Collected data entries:
*** Begin section ***

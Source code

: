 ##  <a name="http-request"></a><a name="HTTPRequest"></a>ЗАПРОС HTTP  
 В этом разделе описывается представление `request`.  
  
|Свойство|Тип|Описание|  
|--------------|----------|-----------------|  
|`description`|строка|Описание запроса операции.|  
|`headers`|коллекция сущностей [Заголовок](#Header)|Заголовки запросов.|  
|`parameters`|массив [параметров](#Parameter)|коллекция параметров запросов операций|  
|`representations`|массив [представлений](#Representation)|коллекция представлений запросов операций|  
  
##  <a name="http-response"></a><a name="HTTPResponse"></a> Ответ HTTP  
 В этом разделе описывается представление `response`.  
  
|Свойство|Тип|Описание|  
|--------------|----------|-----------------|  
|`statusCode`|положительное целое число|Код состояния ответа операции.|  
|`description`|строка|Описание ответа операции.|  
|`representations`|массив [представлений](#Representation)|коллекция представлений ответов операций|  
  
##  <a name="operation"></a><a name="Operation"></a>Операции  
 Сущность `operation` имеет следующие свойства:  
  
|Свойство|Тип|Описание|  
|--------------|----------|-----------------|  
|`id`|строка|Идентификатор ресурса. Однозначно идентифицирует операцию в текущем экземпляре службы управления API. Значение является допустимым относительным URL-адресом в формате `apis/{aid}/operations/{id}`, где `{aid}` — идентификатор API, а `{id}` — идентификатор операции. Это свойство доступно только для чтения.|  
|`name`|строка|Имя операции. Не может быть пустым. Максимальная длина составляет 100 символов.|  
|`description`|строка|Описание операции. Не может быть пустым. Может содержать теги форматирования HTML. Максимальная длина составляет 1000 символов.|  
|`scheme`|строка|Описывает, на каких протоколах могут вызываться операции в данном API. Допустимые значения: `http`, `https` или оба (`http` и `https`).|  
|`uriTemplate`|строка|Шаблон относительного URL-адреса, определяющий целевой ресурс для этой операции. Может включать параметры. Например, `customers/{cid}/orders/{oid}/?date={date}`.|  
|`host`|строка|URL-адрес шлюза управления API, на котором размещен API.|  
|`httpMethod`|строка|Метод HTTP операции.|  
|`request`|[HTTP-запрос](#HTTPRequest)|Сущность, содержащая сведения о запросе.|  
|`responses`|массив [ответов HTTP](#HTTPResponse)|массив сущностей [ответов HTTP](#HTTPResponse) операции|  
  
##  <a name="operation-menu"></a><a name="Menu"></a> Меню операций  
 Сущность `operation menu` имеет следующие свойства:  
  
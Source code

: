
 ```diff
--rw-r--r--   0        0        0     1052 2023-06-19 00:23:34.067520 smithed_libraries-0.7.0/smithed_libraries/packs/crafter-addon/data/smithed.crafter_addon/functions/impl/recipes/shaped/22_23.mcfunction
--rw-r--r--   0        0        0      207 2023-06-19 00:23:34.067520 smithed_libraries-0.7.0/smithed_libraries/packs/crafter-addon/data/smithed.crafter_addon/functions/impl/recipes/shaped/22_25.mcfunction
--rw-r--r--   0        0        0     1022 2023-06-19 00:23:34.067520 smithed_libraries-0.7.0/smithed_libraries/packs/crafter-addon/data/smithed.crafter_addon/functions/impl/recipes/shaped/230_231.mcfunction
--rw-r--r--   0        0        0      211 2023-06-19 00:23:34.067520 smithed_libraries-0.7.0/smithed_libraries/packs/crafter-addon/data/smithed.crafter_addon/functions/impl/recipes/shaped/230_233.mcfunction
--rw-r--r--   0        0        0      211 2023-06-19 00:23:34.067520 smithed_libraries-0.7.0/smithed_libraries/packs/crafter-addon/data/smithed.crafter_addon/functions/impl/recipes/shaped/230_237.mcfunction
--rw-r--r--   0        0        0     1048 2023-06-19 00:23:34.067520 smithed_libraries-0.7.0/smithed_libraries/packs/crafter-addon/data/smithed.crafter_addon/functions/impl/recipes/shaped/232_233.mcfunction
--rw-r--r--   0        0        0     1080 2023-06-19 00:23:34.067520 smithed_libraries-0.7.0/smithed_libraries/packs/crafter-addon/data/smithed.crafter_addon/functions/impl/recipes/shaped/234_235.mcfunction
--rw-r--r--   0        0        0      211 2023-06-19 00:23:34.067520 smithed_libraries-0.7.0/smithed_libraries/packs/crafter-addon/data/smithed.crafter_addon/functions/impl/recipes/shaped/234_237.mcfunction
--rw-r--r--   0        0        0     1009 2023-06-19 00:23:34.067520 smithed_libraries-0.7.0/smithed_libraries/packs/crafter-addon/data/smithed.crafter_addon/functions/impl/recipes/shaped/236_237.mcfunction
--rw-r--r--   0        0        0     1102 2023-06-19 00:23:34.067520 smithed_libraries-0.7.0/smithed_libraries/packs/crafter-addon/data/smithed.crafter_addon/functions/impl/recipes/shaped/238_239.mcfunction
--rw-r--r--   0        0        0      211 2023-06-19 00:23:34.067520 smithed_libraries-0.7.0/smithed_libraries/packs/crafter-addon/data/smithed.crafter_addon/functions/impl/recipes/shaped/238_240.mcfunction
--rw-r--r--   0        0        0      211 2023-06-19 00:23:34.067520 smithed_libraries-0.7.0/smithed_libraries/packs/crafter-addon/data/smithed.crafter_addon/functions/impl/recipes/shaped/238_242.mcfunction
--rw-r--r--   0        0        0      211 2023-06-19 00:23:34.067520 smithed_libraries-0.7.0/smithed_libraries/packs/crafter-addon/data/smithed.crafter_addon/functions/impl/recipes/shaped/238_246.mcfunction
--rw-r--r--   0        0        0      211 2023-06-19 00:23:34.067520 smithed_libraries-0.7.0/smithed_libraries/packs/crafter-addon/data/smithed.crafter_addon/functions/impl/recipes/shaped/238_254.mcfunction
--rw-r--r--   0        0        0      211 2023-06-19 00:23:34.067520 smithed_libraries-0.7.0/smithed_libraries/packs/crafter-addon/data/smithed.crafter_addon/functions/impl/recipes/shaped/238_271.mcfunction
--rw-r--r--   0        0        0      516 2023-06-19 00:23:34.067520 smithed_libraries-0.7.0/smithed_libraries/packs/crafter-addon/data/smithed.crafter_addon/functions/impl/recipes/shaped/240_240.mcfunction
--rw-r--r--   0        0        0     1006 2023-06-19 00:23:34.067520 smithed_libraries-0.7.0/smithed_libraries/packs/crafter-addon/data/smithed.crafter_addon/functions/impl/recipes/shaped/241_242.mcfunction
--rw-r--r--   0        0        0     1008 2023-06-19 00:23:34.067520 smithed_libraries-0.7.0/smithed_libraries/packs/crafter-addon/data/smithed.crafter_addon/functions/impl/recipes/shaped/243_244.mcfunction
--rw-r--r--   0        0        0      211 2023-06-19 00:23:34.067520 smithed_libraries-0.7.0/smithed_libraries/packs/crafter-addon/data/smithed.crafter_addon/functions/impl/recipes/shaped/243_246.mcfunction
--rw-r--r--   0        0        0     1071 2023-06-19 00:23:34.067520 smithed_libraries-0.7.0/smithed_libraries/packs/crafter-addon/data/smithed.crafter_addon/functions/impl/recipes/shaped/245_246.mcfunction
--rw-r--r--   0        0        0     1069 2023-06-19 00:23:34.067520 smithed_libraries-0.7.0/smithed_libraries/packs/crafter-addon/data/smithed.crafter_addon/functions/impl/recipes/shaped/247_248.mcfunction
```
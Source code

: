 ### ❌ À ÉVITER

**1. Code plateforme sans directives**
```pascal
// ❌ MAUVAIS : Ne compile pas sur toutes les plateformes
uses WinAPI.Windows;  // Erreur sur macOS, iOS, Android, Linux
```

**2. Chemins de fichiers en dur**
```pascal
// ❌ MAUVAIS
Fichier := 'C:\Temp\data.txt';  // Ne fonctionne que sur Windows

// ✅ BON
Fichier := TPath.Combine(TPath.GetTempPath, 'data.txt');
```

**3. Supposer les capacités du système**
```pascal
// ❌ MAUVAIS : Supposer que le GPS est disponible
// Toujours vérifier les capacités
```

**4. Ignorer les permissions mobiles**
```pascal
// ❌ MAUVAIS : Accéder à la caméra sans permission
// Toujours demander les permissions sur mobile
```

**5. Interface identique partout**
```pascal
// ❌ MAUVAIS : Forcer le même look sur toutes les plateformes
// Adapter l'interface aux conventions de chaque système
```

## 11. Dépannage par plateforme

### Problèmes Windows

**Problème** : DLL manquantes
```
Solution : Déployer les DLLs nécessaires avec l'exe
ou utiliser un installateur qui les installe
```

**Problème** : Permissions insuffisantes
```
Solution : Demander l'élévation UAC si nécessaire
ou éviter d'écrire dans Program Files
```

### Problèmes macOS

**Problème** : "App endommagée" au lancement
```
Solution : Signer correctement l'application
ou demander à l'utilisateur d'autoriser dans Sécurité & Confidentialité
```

*** End section ***

**ASSIGNMENT:**
Among the records above, find each line containing the string "длина" and copy it.

**THE COMPLETED TASK:**
|`name`|строка|Имя операции. Не может быть пустым. Максимальная длина составляет 100 символов.|  
|`description`|строка|Описание операции. Не может быть пустым. Может содержать теги форматирования HTML. Максимальная длина составляет 1000 символов.|  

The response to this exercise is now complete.